◆ WHAT YOU NEED TO DO:
Those lines of the records that contain "page" are to be located and copied.
(MATERIAL FOR THIS EXERCISE begins)
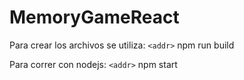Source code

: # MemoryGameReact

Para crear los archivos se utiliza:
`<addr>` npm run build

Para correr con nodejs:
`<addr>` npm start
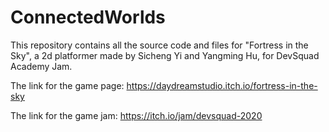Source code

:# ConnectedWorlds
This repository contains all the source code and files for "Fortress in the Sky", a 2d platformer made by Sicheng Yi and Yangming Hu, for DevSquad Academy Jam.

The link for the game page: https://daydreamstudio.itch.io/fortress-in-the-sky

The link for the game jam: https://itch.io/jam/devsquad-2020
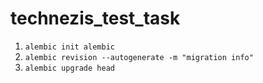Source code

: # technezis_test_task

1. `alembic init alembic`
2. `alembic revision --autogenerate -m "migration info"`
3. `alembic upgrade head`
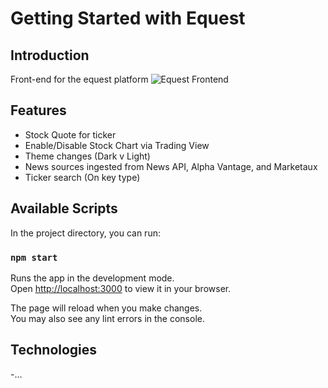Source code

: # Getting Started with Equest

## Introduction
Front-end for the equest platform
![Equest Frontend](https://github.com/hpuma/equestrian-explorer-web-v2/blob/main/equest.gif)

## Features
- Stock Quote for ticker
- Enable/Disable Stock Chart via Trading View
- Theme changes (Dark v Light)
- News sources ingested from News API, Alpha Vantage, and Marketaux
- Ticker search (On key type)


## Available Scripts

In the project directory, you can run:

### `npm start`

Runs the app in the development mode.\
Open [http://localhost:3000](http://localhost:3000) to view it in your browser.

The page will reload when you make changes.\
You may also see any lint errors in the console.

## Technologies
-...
(MATERIAL FOR THIS EXERCISE ends)
(MATERIAL FOR THIS EXERCISE begins)
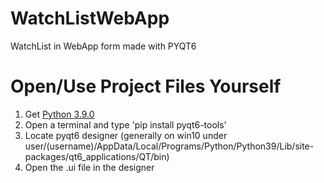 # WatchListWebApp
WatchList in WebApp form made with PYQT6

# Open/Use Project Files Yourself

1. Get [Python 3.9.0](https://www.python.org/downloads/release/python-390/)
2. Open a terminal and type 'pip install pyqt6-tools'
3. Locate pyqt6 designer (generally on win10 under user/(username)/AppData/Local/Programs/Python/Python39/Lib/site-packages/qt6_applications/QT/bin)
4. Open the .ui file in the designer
(MATERIAL FOR THIS EXERCISE ends)
◆ SOLUTION FOR THIS EXERCISE:
The link for the game page: https://daydreamstudio.itch.io/fortress-in-the-sky
The page will reload when you make changes.\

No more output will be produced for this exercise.